Action item
Your task is to find every line in the records that holds the string "have" and copy it.

>>

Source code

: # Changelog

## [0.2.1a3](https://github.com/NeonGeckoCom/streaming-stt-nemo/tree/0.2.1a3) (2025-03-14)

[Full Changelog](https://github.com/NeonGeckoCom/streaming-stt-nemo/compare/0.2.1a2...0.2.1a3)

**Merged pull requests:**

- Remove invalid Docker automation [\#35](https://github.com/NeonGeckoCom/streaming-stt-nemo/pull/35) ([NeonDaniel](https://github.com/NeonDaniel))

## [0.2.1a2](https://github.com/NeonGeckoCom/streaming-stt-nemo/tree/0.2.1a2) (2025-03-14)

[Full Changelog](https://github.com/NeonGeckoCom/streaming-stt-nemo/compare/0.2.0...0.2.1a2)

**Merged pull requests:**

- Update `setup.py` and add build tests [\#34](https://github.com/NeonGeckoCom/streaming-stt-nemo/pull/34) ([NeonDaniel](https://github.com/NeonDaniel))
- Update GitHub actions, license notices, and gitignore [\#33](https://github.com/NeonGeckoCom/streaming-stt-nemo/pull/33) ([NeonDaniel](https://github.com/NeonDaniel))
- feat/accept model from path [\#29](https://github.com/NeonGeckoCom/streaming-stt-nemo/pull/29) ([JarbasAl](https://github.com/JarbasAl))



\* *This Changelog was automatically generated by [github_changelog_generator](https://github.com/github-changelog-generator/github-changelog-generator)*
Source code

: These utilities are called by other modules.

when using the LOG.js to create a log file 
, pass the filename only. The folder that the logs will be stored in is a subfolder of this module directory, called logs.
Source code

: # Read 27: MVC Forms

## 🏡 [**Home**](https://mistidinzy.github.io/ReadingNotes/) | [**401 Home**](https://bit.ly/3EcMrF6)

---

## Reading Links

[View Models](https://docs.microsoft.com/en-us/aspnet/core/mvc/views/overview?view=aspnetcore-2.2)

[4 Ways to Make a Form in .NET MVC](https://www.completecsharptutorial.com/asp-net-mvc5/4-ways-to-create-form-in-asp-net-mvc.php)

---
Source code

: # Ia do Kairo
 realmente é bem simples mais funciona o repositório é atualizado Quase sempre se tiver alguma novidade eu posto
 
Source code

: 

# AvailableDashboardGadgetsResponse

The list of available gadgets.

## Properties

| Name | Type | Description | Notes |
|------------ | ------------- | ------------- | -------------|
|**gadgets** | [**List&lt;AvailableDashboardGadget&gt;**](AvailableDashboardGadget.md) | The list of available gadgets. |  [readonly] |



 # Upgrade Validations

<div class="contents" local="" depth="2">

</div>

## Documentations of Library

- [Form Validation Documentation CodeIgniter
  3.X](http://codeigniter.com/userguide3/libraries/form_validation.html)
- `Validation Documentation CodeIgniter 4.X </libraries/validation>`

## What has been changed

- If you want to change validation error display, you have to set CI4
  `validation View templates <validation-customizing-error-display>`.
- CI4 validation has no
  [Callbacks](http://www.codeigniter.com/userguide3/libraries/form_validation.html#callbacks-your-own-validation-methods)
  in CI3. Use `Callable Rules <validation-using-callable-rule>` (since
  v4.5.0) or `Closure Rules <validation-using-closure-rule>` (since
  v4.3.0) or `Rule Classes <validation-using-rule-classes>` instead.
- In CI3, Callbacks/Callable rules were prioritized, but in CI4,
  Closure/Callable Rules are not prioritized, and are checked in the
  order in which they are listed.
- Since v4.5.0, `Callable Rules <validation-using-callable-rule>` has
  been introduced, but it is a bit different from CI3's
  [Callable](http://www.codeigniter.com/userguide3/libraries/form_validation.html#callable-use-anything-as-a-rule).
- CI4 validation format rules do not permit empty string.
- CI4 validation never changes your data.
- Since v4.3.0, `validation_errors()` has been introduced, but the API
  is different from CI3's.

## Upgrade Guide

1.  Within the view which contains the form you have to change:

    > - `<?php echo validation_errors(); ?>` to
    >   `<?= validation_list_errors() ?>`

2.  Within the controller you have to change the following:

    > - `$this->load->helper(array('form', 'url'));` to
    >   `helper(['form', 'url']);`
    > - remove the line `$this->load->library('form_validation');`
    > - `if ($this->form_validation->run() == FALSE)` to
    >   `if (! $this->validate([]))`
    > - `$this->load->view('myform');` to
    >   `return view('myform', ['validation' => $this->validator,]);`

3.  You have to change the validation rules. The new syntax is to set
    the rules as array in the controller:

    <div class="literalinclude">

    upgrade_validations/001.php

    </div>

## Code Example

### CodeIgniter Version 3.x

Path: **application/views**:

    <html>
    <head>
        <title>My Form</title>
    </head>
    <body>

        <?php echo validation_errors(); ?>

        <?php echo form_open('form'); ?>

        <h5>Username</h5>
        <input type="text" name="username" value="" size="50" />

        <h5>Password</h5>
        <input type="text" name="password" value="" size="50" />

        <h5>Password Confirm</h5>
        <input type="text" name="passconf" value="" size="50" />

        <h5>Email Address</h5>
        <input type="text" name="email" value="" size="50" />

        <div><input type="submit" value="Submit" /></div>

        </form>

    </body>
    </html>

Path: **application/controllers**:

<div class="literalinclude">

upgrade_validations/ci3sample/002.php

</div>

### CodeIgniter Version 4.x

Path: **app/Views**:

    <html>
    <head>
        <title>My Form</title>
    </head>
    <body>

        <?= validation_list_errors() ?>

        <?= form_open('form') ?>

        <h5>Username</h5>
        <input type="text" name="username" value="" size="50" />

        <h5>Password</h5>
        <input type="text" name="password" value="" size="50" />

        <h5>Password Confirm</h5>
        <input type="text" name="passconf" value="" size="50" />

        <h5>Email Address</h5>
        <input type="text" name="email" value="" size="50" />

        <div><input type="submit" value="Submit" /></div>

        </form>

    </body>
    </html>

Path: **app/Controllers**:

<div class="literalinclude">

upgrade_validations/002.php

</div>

<<

Result below
- If you want to change validation error display, you have to set CI4
1.  Within the view which contains the form you have to change:
2.  Within the controller you have to change the following:
3.  You have to change the validation rules. The new syntax is to set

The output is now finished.